Desmond had not worried about this moment; that would be saying too much. But he had wondered. Two days ago, after all, Desmond had taken Guzman's job.
"I didn't really know how it was going to be when we got on the field at same time," Desmond said. "He's a veteran, you know? This guy's played 12, 13 years in the big leagues."
By the time Guzman's debut as a starter at second base ended in a 6-4 win over the Cardinals, Desmond wondered no more. In his initial days as a bench player, Guzman embraced his new diminished role, willing and, seemingly, happy to work at second base. Today, he and Desmond turned two double plays, a 6-4-3 and 4-6-3. They slapped gloves after both.

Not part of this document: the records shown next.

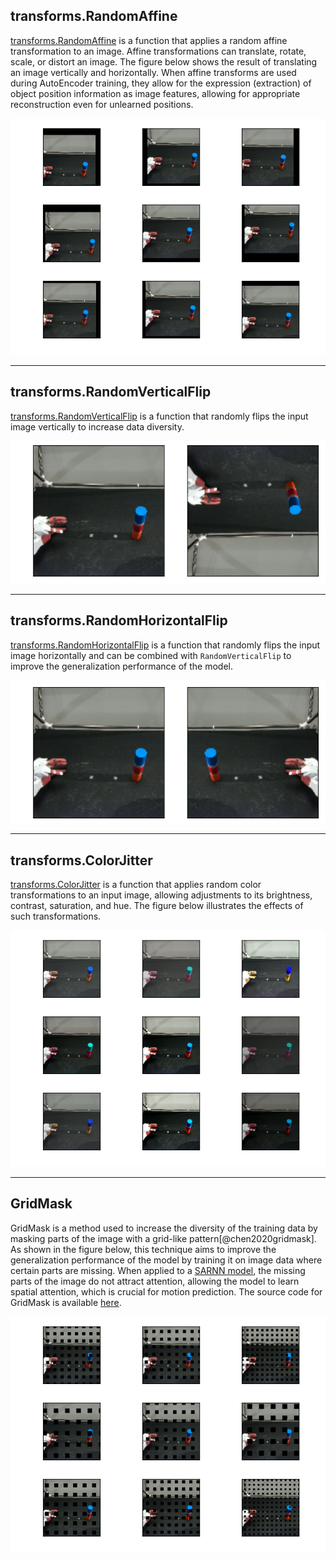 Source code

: ## transforms.RandomAffine
[transforms.RandomAffine](https://pytorch.org/vision/main/generated/torchvision.transforms.RandomAffine.html) is a function that applies a random affine transformation to an image. Affine transformations can translate, rotate, scale, or distort an image. The figure below shows the result of translating an image vertically and horizontally. When affine transforms are used during AutoEncoder training, they allow for the expression (extraction) of object position information as image features, allowing for appropriate reconstruction even for unlearned positions.


[![random_affine](img/random_affine.png)](img/random_affine.png)


----
## transforms.RandomVerticalFlip
[transforms.RandomVerticalFlip](https://pytorch.org/vision/main/generated/torchvision.transforms.RandomVerticalFlip.html) is a function that randomly flips the input image vertically to increase data diversity.

[![vertical_flip](img/vertical_flip.png)](img/vertical_flip.png)


----
## transforms.RandomHorizontalFlip
[transforms.RandomHorizontalFlip](https://pytorch.org/vision/main/generated/torchvision.transforms.RandomHorizontalFlip.html) is a function that randomly flips the input image horizontally and can be combined with `RandomVerticalFlip` to improve the generalization performance of the model.


[![horizontal_flip](img/horizontal_flip.png)](img/horizontal_flip.png)


----
## transforms.ColorJitter
[transforms.ColorJitter](https://pytorch.org/vision/main/generated/torchvision.transforms.ColorJitter.html) is a function that applies random color transformations to an input image, allowing adjustments to its brightness, contrast, saturation, and hue. The figure below illustrates the effects of such transformations.

[![color_jitter](img/color_jitter.png)](img/color_jitter.png)


----
## GridMask
GridMask is a method used to increase the diversity of the training data by masking parts of the image with a grid-like pattern[@chen2020gridmask]. As shown in the figure below, this technique aims to improve the generalization performance of the model by training it on image data where certain parts are missing. When applied to a [SARNN model](../model/SARNN.md), the missing parts of the image do not attract attention, allowing the model to learn spatial attention, which is crucial for motion prediction. The source code for GridMask is available [here](https://github.com/ogata-lab/eipl/blob/master/eipl/layer/GridMask.py).


[![grid_mask](img/grid_mask.png)](img/grid_mask.png)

Desmond made two errors, bring his total to seven, but at the plate Desmond and Guzman basically beat Adam Wainwright and the Cardinals by themselves. They each produced three hits and two doubles. They provided the offense for the Nationals, and Guzman provided relief for Desmond.
"To me, when he was at second base, he was having fun," Desmond said. "That's great to see, to know that he's not really mad at me, to kind of break the ice. We were communicating good on the field. We were flowing. It was awesome. It was fun. Getting to watch him hit and be on the field at the same time, that's something we haven't been able to do."
Desmond and Guzman are the lone, continuous holdovers from spring 2005, the first moments of franchise history. When the Nationals came together for the first time, Desmond was a 19-year-old phenom and Guzman was a splashy free agent from the Minnesota Twins. Guzman looked after the kid.
"I've got a soft spot in my heart for Guzie," Desmond said. "He kind of took me under his wing for the last five years, basically. He just looked out for me. He would always be behind me. He always treated me well. He also had my best interest in mind."
The joy and disappointment that comes at the end of a position battle also brings some awkwardness. On Sunday morning, Desmond accepted handshakes and hugs while Guzman played cards. Neither acknowledged the transaction to the other.
"I don't think he really needed to," Desmond said. "We're friends. He's my buddy. Nothing really needed to be said. If something needed to be said, he would have said something. We're cool. No hard feelings.
"I know he's behind me. He's got my back."